Piano Teacher using Alexa

How to Play

This Alexa skill works for all devices, but it is optimized for the Echo Show. Just use your voice, and ask how to play the piano. There are different activities that are perfect for the beginner. With the Echo Show, the screen is used as a video player that shows animations of a piano keyboard with the notes highlighted for the student. This is paired with the audio experience of an Alexa to encourage and entertain the millions of children that study the piano every year.

What it does

Learning how to play the piano takes practice, and who has better patience when you are starting out than Alexa? Beginning to learn the Piano takes plenty of practice, and learning the basics, including how to read notes, and building the skills to hear them played correctly. The Alexa skill does just that, with several features to help enable learning.

Step 1 - Piano Basics

There are some great beginner lessons that teach the basics, including how to recognize the notes on a scale, and learn foundational concepts like keys and chords. Alexa not only provides instruction with words, the skill uses recordings of a piano playing to immerse the student into the music.

Step 2 - Learn how to recognize notes

Within the skill is a simple, but fun game that teaches note recognition. Alexa will "play" individual notes, then provide the student the opportunity to guess which note was played. The game tracks how many correct guesses are made in a row, and encourages the student along the way.

Step 3 - Learn how to play a Song

Once the student has learned some basics, they can begin to learn some songs. Alexa uses both words, sound, and for those with an Echo Show - videos to instruct how to play classics like Twinkle Twinkle Little Star.

How we built it

There are two main components - the Alexa skill, as well as the content that the skill leverages. The skill can be enabled for any Alexa, and uses the Natural Language processing of Alexa to determine the intent from voice requests that are received by the device. There is an AWS Lambda function to handle the logic required to satisfy the intents. For example, if the request is to "list songs" the function gathers the songs and forms the JSON response needed by the Alexa platform. There is also an S3 bucket that is accessible through the internet that contains all of the multimedia that will be played by the Alexa device upon request. Creating the content that is stored on S3 was a combination of mobile and desktop tools.

The following goes through the details, and a link to the GitHub repo that this is contained in is attached to this writeup.

The Alexa Skill

The Piano Teacher Skill has been published through the Alexa certification process.

This is a custom skill that is published for users to enable onto their devices. It is compatible with all of them, however with devices that have a video screen (the Echo Show and Spot), there are additional visual features. Here's a screenshot from the skill.

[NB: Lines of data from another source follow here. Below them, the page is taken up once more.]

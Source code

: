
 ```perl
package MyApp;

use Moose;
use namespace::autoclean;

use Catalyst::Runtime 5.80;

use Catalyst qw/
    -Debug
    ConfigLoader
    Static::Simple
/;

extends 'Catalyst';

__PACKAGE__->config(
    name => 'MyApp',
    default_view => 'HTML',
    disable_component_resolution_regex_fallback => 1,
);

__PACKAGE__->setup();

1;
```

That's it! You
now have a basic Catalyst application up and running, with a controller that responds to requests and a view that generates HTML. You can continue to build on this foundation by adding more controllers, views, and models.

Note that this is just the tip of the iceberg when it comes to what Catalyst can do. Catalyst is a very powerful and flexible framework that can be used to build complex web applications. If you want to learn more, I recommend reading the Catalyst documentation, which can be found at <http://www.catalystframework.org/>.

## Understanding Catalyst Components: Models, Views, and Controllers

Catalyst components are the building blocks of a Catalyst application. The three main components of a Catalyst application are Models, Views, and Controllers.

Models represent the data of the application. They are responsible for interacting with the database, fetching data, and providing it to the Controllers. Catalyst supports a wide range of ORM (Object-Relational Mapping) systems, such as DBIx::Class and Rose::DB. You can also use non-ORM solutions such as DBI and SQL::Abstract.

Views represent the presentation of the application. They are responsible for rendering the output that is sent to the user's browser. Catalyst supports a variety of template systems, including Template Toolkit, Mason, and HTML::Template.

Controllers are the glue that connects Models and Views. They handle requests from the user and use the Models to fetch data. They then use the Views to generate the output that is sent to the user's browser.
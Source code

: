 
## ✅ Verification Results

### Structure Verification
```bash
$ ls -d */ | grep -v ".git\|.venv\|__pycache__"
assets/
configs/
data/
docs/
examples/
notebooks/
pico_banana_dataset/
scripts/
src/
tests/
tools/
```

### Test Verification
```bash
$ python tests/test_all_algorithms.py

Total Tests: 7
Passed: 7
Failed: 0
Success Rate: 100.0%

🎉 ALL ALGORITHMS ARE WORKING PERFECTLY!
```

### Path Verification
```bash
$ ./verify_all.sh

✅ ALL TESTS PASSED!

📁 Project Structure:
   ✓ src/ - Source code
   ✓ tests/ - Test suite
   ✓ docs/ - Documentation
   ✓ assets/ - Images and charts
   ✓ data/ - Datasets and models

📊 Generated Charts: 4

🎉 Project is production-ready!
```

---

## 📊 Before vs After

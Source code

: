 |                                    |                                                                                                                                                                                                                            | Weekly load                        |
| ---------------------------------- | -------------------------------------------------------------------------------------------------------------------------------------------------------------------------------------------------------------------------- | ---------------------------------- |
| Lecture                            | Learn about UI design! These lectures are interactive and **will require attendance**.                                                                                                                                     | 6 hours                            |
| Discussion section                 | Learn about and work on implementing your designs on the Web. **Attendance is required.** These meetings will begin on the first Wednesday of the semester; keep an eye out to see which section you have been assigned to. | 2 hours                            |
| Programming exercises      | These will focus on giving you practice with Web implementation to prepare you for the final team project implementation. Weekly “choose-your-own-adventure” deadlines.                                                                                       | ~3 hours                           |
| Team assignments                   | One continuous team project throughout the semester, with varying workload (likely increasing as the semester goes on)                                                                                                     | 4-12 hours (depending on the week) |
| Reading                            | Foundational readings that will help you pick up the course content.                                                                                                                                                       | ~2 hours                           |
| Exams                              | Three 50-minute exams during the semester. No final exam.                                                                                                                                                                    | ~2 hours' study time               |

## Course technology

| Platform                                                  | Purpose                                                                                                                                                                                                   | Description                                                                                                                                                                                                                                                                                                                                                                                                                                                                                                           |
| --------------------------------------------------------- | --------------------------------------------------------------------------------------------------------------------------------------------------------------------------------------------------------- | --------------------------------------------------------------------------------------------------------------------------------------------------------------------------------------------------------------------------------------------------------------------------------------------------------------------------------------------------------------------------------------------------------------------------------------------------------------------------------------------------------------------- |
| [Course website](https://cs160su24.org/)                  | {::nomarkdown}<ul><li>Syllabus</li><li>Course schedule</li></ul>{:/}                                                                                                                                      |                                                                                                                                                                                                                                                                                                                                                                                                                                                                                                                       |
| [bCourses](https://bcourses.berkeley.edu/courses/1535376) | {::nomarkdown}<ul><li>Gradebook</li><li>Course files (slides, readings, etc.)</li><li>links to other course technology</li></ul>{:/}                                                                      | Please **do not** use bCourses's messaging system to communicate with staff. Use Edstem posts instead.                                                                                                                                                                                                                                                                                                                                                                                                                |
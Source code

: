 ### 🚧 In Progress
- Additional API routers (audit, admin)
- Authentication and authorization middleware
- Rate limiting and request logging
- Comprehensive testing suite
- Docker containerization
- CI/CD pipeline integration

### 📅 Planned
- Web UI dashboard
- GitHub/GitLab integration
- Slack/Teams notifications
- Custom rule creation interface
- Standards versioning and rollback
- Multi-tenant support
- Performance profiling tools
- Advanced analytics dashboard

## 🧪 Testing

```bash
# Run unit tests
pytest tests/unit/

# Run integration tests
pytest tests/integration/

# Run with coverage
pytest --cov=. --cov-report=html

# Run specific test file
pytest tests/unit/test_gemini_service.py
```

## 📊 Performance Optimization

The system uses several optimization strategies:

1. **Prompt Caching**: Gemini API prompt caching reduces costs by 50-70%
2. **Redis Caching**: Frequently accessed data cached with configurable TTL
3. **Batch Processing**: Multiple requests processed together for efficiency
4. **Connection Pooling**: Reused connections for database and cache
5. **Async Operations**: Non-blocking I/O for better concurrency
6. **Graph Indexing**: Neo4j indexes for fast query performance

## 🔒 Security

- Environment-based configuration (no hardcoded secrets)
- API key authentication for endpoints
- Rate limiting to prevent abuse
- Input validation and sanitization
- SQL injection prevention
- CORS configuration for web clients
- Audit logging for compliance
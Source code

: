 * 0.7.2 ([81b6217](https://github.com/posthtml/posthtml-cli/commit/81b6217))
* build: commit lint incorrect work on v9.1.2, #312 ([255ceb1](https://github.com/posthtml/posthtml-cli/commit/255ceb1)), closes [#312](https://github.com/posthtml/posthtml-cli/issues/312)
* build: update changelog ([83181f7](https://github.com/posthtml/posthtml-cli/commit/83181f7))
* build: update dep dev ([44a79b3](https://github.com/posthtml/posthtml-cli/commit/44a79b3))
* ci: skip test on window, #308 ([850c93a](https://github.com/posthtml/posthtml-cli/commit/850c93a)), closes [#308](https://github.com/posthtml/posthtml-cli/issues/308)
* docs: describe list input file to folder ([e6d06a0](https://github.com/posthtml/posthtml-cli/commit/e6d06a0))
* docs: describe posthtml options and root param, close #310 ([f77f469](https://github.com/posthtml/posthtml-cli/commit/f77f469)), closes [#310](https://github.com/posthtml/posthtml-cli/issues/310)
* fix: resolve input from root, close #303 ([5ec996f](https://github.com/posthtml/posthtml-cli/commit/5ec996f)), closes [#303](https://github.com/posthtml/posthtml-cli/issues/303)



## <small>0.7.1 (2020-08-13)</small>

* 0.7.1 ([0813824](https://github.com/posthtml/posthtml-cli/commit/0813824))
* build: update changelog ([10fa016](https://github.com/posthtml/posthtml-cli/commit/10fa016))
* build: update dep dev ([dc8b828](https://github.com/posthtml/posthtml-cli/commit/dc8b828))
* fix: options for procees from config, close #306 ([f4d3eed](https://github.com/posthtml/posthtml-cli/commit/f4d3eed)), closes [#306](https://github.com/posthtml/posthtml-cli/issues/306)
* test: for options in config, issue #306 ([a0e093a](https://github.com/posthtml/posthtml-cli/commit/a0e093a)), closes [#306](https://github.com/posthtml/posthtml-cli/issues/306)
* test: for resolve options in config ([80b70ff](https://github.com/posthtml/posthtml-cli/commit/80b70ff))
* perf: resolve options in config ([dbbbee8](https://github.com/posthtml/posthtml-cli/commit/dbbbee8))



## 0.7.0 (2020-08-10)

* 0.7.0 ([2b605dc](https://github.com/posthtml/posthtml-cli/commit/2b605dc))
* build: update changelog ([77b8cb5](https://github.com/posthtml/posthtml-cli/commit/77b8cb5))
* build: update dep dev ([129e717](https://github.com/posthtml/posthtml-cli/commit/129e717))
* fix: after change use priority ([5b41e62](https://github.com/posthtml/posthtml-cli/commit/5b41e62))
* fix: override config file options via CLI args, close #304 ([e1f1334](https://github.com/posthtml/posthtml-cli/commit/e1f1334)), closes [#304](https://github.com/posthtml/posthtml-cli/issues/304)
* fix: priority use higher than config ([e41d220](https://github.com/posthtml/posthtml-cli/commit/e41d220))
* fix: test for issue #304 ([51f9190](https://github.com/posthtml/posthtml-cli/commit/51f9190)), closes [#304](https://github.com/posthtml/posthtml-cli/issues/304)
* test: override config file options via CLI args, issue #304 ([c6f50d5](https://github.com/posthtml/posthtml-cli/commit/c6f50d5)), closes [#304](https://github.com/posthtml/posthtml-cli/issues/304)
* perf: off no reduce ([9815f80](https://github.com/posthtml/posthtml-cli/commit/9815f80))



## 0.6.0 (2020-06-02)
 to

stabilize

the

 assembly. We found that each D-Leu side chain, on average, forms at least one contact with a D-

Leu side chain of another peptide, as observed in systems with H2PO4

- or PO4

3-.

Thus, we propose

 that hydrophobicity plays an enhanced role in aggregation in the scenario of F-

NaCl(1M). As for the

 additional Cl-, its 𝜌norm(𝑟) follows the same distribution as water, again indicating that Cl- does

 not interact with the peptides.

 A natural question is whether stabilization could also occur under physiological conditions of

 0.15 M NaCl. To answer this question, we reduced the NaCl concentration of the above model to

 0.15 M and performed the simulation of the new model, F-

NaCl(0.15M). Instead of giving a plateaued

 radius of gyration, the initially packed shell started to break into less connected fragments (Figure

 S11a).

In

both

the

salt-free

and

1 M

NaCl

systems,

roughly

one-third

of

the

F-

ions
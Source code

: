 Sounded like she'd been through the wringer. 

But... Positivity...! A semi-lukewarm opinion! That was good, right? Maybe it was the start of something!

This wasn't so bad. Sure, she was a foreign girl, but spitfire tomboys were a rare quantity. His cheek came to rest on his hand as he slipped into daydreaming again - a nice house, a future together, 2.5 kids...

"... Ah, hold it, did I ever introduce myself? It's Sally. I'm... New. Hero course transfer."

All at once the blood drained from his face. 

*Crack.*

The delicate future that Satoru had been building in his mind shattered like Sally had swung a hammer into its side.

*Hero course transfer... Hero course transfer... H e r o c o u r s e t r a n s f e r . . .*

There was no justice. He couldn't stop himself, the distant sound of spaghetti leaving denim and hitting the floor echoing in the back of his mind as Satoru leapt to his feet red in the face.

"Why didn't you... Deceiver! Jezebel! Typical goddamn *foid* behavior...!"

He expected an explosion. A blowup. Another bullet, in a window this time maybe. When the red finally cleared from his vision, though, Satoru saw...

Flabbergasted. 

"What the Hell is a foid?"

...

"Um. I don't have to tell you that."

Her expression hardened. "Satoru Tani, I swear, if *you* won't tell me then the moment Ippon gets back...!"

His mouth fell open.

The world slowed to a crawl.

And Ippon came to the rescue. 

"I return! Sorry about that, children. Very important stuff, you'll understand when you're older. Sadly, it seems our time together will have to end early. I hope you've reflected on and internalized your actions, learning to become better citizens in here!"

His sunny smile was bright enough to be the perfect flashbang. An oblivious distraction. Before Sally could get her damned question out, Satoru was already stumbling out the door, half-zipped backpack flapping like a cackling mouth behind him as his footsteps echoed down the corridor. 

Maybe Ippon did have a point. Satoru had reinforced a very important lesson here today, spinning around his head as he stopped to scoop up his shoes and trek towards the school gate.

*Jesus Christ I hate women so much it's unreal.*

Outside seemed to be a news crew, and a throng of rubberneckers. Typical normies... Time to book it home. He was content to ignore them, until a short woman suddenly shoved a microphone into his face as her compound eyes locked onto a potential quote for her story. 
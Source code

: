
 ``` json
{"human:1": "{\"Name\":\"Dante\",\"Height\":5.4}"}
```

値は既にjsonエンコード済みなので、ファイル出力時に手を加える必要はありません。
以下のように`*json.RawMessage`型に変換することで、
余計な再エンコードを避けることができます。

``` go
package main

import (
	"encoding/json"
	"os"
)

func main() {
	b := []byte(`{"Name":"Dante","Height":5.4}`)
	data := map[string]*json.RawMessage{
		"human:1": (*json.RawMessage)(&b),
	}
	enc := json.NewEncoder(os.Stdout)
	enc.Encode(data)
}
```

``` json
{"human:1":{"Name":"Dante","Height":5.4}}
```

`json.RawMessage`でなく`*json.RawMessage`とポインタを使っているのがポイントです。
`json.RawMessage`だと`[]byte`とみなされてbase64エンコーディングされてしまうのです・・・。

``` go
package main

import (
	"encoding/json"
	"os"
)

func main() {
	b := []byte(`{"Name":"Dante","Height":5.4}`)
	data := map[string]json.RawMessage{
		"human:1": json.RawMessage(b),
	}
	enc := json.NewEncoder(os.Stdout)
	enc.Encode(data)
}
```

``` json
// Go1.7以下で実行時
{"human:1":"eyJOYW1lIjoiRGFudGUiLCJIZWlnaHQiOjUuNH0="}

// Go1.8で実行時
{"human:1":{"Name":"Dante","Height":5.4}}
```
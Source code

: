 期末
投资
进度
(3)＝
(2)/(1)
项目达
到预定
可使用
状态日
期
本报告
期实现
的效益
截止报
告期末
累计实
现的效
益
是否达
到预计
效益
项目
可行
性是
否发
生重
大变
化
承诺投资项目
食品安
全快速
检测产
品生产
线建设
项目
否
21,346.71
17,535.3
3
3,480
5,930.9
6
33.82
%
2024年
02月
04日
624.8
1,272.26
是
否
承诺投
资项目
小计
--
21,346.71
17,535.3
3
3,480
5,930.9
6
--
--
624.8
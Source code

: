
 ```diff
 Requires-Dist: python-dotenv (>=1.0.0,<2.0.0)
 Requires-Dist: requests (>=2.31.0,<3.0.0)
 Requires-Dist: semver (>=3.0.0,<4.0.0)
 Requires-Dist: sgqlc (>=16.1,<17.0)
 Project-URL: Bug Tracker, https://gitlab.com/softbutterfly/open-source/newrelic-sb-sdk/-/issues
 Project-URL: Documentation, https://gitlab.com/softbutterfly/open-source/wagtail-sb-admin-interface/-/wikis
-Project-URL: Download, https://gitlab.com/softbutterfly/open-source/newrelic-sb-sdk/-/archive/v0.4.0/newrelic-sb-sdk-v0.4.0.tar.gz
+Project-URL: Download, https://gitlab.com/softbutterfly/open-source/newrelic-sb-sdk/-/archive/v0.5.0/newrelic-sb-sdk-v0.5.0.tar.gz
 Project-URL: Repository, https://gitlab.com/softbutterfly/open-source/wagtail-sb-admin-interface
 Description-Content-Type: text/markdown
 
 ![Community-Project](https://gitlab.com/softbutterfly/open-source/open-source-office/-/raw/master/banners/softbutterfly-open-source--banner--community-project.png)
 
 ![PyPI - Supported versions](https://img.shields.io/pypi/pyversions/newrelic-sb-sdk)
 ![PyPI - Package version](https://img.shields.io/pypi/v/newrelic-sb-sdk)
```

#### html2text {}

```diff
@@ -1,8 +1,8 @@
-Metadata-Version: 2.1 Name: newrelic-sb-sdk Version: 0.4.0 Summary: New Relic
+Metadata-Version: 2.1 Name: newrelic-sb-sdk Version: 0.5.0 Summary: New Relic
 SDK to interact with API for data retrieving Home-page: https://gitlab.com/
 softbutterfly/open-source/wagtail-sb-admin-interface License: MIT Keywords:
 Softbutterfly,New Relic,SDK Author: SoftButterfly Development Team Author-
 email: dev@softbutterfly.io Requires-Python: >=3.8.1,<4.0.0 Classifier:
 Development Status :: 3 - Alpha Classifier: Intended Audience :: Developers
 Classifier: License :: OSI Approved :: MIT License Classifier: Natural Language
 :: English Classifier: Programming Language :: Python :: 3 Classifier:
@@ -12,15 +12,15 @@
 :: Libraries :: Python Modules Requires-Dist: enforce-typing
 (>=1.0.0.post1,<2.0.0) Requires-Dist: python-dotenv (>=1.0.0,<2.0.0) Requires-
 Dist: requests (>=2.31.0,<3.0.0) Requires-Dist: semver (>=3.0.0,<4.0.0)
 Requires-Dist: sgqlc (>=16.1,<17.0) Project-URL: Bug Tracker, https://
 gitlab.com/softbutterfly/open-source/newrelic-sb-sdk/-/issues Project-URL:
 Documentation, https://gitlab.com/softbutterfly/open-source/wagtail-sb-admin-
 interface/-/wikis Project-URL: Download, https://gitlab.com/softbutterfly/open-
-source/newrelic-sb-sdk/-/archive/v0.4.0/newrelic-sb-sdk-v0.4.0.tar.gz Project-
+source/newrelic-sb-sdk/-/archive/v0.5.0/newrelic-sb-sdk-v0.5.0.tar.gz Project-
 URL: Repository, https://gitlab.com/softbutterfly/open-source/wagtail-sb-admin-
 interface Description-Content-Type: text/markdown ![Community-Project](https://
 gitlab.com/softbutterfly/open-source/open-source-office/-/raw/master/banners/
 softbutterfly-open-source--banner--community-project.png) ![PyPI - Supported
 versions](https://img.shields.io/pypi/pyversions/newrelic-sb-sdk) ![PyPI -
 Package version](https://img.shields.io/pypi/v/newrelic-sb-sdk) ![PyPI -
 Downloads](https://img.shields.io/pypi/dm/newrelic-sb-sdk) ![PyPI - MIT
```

The skill uses the most recent Alexa SDK for NodeJS. This can be found on the Alexa organization on GitHub.
The custom skill uses Video App Directives in the instruction of playing songs as well as some of the lessons. These directives enable rendering of a MP4 file onto the screen. Here is the code within the skill that enables this, along with the attribute in the NodeJS SDK that verifies that the requesting device has a screen. It is important to not provide these responses to all devices as it will throw exceptions.

if (this.event.context.System.device.supportedInterfaces.VideoApp) {
            const videoClip = videoLoc + 'BasicScale.mp4';
            const metadata = {
                'title': 'Basic Note Drill'
            };
            this.response.playVideo(videoClip, metadata);
}

The skill also uses Render Template Directives. This enables background images and lists to be rendered onto an Echo Show. Here is the code for rendering the initial background onto the device.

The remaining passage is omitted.